In June, RIKEN shook the supercomputing world with its Arm-based, Fujitsu-built juggernaut: Fugaku. The system, which weighs in at 415.5 Linpack petaflops, topped the most recent Top500 list of the world’s most powerful publicly ranked supercomputers. At the time, its storage was outlined as a three-parter: 15.9 petabytes of NVMe storage, a Lustre-based global file system and a third, cloud-based storage option that went unnamed – until now. In a one-two punch of wins for the cloud provider, Oracle has announced that its Oracle Cloud offering is the service powering Fugaku’s cloud storage and highlighted the strong showing from Oracle Cloud Infrastructure (OCI) on the IO500 high-performance storage benchmark.
According to Oracle, the partnership between RIKEN and Oracle Cloud Infrastructure enables Fugaku’s users to work with the massive supercomputer through Japan’s Science Information Network (SINET) at ultra-high speeds. RIKEN has launched a joint project using this Oracle-provided cloud storage, aiming to leverage those cloud capabilities for “oversea adoption expansion efforts” in partnership with Altair, HPC Systems and the Foundation for Computational Science.

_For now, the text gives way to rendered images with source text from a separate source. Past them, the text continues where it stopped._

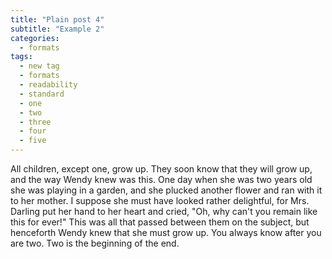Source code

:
 ```yaml
---
title: "Plain post 4"
subtitle: "Example 2"
categories:
  - formats
tags:
  - new tag
  - formats
  - readability
  - standard
  - one
  - two
  - three
  - four
  - five
---
```


All children, except one, grow up. They soon know that they will grow up, and the way Wendy knew was this. One day when she was two years old she was playing in a garden, and she plucked another flower and ran with it to her mother. I suppose she must have looked rather delightful, for Mrs. Darling put her hand to her heart and cried, "Oh, why can't you remain like this for ever!" This was all that passed between them on the subject, but henceforth Wendy knew that she must grow up. You always know after you are two. Two is the beginning of the end.
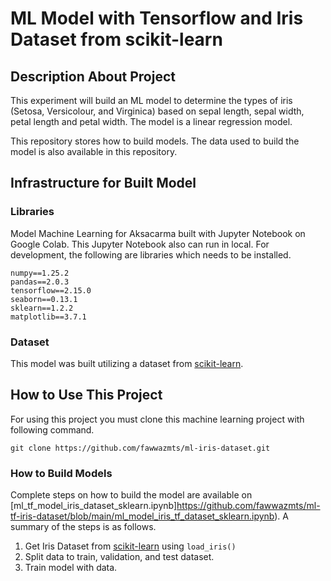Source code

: # ML Model with Tensorflow and Iris Dataset from scikit-learn



## Description About Project

This experiment will build an ML model to determine the types of iris (Setosa, Versicolour, and Virginica) based on sepal length, sepal width, petal length and petal width. The model is a linear regression model.

This repository stores how to build models. The data used to build the model is also available in this repository.

## Infrastructure for Built Model

### Libraries

Model Machine Learning for Aksacarma built with Jupyter Notebook on Google Colab. This Jupyter Notebook also can run in local. For development, the following are libraries which needs to be installed.

```
numpy==1.25.2
pandas==2.0.3
tensorflow==2.15.0
seaborn==0.13.1
sklearn==1.2.2
matplotlib==3.7.1
```

### Dataset

This model was built utilizing a dataset from [scikit-learn](https://scikit-learn.org/stable/auto_examples/datasets/plot_iris_dataset.html).

## How to Use This Project

For using this project you must clone this machine learning project with following command.

`git clone https://github.com/fawwazmts/ml-iris-dataset.git`

### How to Build Models

Complete steps on how to build the model are available on [ml_tf_model_iris_dataset_sklearn.ipynb]https://github.com/fawwazmts/ml-tf-iris-dataset/blob/main/ml_model_iris_tf_dataset_sklearn.ipynb). A summary of the steps is as follows.

1. Get Iris Dataset from [scikit-learn](https://scikit-learn.org/stable/auto_examples/datasets/plot_iris_dataset.html) using `load_iris()`
2. Split data to train, validation, and test dataset.
3. Train model with data.
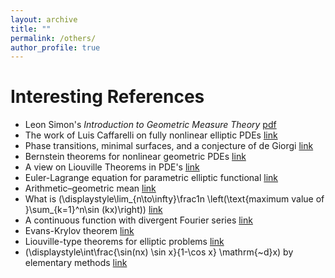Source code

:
 ```yaml
---
layout: archive
title: ""
permalink: /others/
author_profile: true
---
```



# Interesting References
* Leon Simon's *Introduction to Geometric Measure Theory* [pdf](https://lwmath.github.io/files/Simon_GMT.pdf)
* The work of Luis Caffarelli on fully nonlinear elliptic PDEs [link](https://doi.org/10.1090/bull/1862)
* Phase transitions, minimal surfaces, and a conjecture of de Giorgi [link](https://dx.doi.org/10.4310/CDM.2009.v2009.n1.a3)
* Bernstein theorems for nonlinear geometric PDEs [link](https://doi.org/10.3934/cpaa.2024072)
* A view on Liouville Theorems in PDE's [link](http://dx.doi.org/10.13140/RG.2.2.36529.19047)
* Euler-Lagrange equation for parametric elliptic functional [link](https://sunlimingbit.wordpress.com/2022/03/10/euler-lagrange-equation-for-parametric-elliptic-functional/)
* Arithmetic–geometric mean [link](https://en.wikipedia.org/wiki/Arithmetic%E2%80%93geometric_mean)
* What is \(\displaystyle\lim_{n\to\infty}\frac1n \left(\text{maximum value of }\sum_{k=1}^n\sin (kx)\right)\) [link](https://math.stackexchange.com/q/4784297)
* A continuous function with divergent Fourier series [link](https://www.mathcounterexamples.net/continuous-function-with-divergent-fourier-series/)
* Evans-Krylov theorem [link](https://mathoverflow.net/q/310772)
* Liouville-type theorems for elliptic problems [link](https://doi.org/10.1016/S1874-5733(07)80005-2)
* \(\displaystyle\int\frac{\sin(nx) \sin x}{1-\cos x} \mathrm{~d}x\) by elementary methods [link](https://math.stackexchange.com/q/1636667)
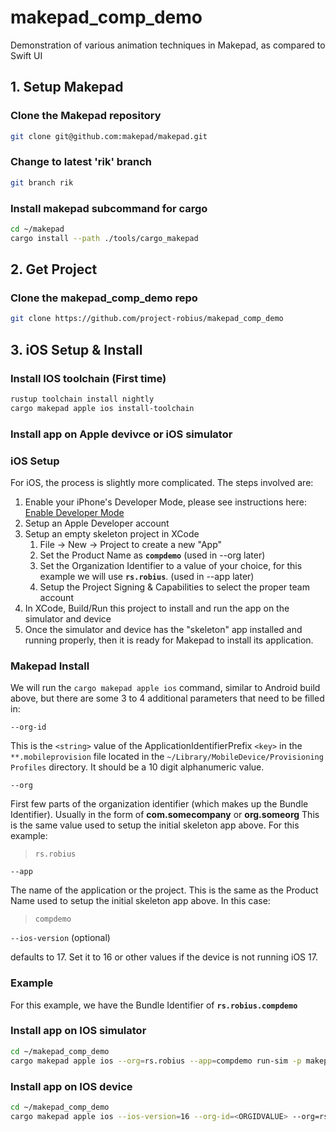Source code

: # makepad_comp_demo

Demonstration of various animation techniques in Makepad, as compared to Swift UI

## 1. Setup Makepad

### Clone the Makepad repository

```bash
git clone git@github.com:makepad/makepad.git
```

### Change to latest 'rik' branch

```bash
git branch rik
```

### Install makepad subcommand for cargo

```bash
cd ~/makepad
cargo install --path ./tools/cargo_makepad
```

## 2. Get Project

### Clone the makepad_comp_demo repo

```bash
git clone https://github.com/project-robius/makepad_comp_demo
```

## 3. iOS Setup & Install

### Install IOS toolchain (First time)

```bash
rustup toolchain install nightly
cargo makepad apple ios install-toolchain
```

### Install app on Apple devivce or iOS simulator

### iOS Setup

For iOS, the process is slightly more complicated. The steps involved are:

1. Enable your iPhone's Developer Mode, please see instructions here: [Enable Developer Mode](https://www.delasign.com/blog/how-to-turn-on-developer-mode-on-an-iphone/)
1. Setup an Apple Developer account
1. Setup an empty skeleton project in XCode
    1. File -> New -> Project to create a new "App"
    1. Set the Product Name as **`compdemo`**  (used in --org later)
    1. Set the Organization Identifier to a value of your choice, for this example we will use **`rs.robius`**. (used in --app later)
    1. Setup the Project Signing & Capabilities to select the proper team account
1. In XCode, Build/Run this project to install and run the app on the simulator and device
1. Once the simulator and device has the "skeleton" app installed and running properly, then it is ready for Makepad to install its application.

### Makepad Install

We will run the `cargo makepad apple ios` command, similar to Android build above, but there are some 3 to 4 additional parameters that need to be filled in:

`--org-id`

This is the `<string>` value of the ApplicationIdentifierPrefix `<key>` in the `**.mobileprovision` file located in the `~/Library/MobileDevice/Provisioning Profiles` directory.
It should be a 10 digit alphanumeric value.

`--org`

First few parts of the organization identifier (which makes up the Bundle Identifier). Usually in the form of **com.somecompany** or **org.someorg**
This is the same value used to setup the initial skeleton app above. For this example:
> `rs.robius`

`--app`

The name of the application or the project. This is the same as the Product Name used to setup the initial skeleton app above. In this case:
> `compdemo`

`--ios-version` (optional)

defaults to 17. Set it to 16 or other values if the device is not running iOS 17.

### Example

For this example, we have the Bundle Identifier of **`rs.robius.compdemo`**

### Install app on IOS simulator

```bash
cd ~/makepad_comp_demo
cargo makepad apple ios --org=rs.robius --app=compdemo run-sim -p makepad_comp_demo --release
```

### Install app on IOS device

```bash
cd ~/makepad_comp_demo
cargo makepad apple ios --ios-version=16 --org-id=<ORGIDVALUE> --org=rs.robius --app=compdemo run-device -p makepad_comp_demo --release
```
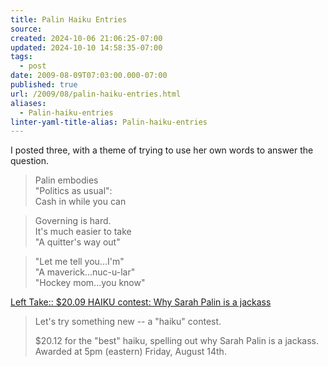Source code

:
 ```yaml
---
title: Palin Haiku Entries
source: 
created: 2024-10-06 21:06:25-07:00
updated: 2024-10-10 14:58:35-07:00
tags:
  - post
date: 2009-08-09T07:03:00.000-07:00
published: true
url: /2009/08/palin-haiku-entries.html
aliases:
  - Palin-haiku-entries
linter-yaml-title-alias: Palin-haiku-entries
---
```



I posted three, with a theme of trying to use her own words to answer the question.  

> Palin embodies  
> "Politics as usual":  
> Cash in while you can

> Governing is hard.  
> It's much easier to take  
> "A quitter's way out"

> "Let me tell you...I'm"  
> "A maverick...nuc-u-lar"  
> "Hockey mom...you know"

[Left Take:: $20.09 HAIKU contest: Why Sarah Palin is a jackass](https://leftake.com/diary/392/2009-haiku-contest-why-sarah-palin-is-a-jackass)  

> Let's try something new -- a "haiku" contest.  
>   
> $20.12 for the "best" haiku, spelling out why Sarah Palin is a jackass. Awarded at 5pm (eastern) Friday, August 14th.

  
  
  
  
  
  
  

<!-- ![](https://img.zemanta.com/pixy.gif?x-id=9e8f961a-615e-86d1-af3d-9188c57b1f3e) -->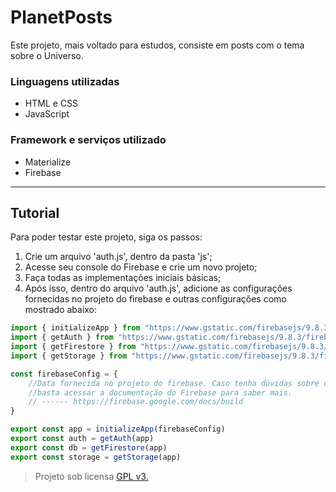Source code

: # PlanetPosts

Este projeto, mais voltado para estudos, consiste em posts com o tema sobre o Universo.

### Linguagens utilizadas
- HTML e CSS
- JavaScript

### Framework e serviços utilizado 
- Materialize
- Firebase

---

## Tutorial

Para poder testar este projeto, siga os passos:

1. Crie um arquivo 'auth.js', dentro da pasta 'js';
2. Acesse seu console do Firebase e crie um novo projeto;
3. Faça todas as implementações iniciais básicas;
4. Após isso, dentro do arquivo 'auth.js', adicione as configurações fornecidas no projeto do firebase e outras configurações como mostrado abaixo:

```js
import { initializeApp } from "https://www.gstatic.com/firebasejs/9.8.3/firebase-app.js"
import { getAuth } from "https://www.gstatic.com/firebasejs/9.8.3/firebase-auth.js"
import { getFirestore } from "https://www.gstatic.com/firebasejs/9.8.3/firebase-firestore.js"
import { getStorage } from "https://www.gstatic.com/firebasejs/9.8.3/firebase-storage.js"

const firebaseConfig = {
    //Data fornecida no projeto do firebase. Caso tenha dúvidas sobre como fazer essa implementação,
    //basta acessar a documentação do Firebase para saber mais.
    // ------ https://firebase.google.com/docs/build
}

export const app = initializeApp(firebaseConfig)
export const auth = getAuth(app)
export const db = getFirestore(app)
export const storage = getStorage(app)

```

> Projeto sob licensa [GPL v3.](LICENSE.md)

Oracle is also emphasizing its Cloud Infrastructure’s FastConnect tool, a dedicated network connection service that permits inbound and outbound bandwidth charges at no additional cost. “Research projects where data may extend well into petabytes can use Oracle Cloud Infrastructure’s high-performance computing and storage resources without having to worry about the massive data transfer cost and run the workloads with predictable low costs,” Oracle explained in a blog post.
In a separate blog post, Oracle shined a spotlight on its recent IO500 win. The IO500 benchmark, created by the Virtual Institute for IO in 2017, is a “comprehensive benchmark suite that enables comparison of high-performance storage systems” by measuring their read/write performance in a series of tasks. The most recent IO500 list placed Oracle Cloud Infrastructure as the 7th-fastest storage system.

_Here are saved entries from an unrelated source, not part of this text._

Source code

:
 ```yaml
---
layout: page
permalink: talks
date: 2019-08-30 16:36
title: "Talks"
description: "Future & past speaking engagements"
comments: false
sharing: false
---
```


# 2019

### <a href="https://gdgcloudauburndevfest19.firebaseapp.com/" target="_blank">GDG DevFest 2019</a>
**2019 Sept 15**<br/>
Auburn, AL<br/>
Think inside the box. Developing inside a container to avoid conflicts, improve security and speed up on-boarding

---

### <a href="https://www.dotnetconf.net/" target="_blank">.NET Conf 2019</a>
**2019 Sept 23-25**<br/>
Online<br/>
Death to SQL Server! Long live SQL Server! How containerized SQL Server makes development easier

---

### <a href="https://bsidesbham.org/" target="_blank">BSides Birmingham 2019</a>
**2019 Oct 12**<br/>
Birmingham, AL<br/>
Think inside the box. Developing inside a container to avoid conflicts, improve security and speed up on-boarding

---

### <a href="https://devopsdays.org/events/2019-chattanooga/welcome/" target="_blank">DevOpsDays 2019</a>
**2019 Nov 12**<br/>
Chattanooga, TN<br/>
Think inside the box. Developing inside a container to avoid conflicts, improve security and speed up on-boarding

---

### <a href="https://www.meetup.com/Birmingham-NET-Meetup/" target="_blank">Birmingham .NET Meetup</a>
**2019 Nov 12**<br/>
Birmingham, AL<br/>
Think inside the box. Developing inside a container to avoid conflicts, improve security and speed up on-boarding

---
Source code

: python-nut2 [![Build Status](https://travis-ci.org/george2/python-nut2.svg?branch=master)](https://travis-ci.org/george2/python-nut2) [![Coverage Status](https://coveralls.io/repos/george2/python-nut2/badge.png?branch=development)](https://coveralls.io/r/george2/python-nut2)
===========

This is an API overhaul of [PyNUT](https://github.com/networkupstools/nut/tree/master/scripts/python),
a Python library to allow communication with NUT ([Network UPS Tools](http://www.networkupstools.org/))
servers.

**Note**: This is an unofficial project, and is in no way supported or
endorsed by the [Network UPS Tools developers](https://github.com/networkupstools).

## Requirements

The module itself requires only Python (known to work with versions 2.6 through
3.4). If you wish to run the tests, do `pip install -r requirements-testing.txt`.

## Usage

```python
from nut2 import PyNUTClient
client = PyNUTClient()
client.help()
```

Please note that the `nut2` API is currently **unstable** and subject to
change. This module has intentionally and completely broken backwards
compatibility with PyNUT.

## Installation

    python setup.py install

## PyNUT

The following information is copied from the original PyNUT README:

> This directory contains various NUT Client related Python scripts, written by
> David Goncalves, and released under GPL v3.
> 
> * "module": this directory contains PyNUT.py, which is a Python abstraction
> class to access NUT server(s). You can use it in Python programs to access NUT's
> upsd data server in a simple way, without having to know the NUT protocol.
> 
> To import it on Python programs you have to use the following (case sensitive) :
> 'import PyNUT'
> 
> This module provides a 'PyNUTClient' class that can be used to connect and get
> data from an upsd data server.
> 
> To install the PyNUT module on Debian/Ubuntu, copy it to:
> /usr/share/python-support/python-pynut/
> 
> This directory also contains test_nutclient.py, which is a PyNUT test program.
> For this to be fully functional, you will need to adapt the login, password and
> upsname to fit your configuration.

“The vast majority of other systems on the list are specialized on-premises environments, including research supercomputers,” Oracle wrote. “We achieved 500 GB/s write IO throughput and 13.1 million IOPS in metadata performance with a high-performance parallel file system using 270 nodes in an HPC cluster network running the BeeGFS BeeOND file system.”

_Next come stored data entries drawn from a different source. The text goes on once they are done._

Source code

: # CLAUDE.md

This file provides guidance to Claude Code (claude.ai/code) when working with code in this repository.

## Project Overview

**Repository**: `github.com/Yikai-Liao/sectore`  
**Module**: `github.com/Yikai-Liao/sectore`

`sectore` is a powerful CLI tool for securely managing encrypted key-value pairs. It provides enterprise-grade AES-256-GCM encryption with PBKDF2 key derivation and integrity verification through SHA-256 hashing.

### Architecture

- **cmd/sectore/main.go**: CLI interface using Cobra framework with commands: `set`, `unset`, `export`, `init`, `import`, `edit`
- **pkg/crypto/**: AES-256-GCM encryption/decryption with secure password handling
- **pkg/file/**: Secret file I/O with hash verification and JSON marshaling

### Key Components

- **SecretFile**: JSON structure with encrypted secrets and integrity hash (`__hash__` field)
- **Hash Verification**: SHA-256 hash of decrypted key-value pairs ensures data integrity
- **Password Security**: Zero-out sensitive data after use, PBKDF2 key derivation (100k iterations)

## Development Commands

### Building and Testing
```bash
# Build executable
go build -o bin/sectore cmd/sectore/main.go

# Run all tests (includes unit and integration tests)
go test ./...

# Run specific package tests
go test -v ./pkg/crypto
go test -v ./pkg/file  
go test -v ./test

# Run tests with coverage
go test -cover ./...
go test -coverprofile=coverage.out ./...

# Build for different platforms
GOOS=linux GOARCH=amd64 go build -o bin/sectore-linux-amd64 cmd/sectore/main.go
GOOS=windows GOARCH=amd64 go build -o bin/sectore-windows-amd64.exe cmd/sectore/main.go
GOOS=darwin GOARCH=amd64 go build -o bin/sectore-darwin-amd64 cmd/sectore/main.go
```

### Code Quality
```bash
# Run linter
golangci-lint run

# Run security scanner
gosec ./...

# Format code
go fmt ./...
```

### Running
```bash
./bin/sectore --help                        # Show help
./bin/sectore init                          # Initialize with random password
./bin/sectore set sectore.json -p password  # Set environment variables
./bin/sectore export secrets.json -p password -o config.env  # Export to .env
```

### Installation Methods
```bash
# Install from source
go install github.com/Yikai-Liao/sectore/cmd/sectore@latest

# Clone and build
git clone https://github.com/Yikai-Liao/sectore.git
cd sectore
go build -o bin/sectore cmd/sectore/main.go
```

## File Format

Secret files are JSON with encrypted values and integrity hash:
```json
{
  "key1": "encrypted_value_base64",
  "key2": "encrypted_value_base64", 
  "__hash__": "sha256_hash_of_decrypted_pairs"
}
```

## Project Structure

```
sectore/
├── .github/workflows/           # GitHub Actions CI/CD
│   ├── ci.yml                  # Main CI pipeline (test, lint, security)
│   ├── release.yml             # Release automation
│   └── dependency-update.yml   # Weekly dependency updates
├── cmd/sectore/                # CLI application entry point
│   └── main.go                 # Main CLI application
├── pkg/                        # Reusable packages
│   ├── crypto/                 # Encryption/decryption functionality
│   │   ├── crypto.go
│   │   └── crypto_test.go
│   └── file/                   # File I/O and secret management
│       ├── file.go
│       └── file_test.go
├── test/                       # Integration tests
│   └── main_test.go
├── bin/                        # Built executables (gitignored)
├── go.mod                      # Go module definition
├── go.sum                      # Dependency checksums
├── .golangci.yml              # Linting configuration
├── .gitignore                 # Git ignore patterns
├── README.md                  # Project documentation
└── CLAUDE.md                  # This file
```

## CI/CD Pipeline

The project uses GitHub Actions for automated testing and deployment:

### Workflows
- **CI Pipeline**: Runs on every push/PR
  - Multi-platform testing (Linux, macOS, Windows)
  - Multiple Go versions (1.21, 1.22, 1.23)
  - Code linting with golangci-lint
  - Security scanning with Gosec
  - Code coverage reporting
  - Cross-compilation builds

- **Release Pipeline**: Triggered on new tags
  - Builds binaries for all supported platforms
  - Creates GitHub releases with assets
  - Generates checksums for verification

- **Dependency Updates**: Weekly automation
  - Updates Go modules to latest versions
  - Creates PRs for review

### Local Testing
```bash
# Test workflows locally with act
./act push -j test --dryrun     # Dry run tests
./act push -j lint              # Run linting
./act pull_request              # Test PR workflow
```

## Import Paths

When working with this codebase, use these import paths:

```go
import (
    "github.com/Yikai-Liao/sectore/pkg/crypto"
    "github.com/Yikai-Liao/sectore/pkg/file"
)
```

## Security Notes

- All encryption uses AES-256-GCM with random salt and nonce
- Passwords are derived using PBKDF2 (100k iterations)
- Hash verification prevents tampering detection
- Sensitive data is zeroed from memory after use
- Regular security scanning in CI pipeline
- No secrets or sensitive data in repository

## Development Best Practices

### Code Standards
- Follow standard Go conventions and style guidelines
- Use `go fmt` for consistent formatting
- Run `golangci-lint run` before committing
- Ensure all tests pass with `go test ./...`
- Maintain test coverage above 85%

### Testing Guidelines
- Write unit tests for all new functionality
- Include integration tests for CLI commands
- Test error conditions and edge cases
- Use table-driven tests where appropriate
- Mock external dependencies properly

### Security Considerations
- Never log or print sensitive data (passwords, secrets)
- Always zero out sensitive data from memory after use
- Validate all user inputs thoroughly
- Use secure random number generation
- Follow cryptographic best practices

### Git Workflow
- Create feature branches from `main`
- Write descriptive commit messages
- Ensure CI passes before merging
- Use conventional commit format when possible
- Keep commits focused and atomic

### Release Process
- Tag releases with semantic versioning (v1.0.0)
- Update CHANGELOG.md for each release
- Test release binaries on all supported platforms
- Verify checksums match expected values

To provide a sense of scale, Oracle cited its own customer, the now-wildly popular video meeting app Zoom. Oracle says that Zoom moves about 7 PB of data per day to around 300 million users – and that the cluster used for its IO500 win could process that data locally in less than four hours.
“Oracle has gone a long way in targeting high-performance configurations and scalability with OCI,” commented Addison Snell, CEO of Intersect360 Research. “OCI has put up some big scores on the IO500, with a choice in parallel file system offerings. The relationship with RIKEN and Fugaku helps establish OCI as a serious presence in HPC.”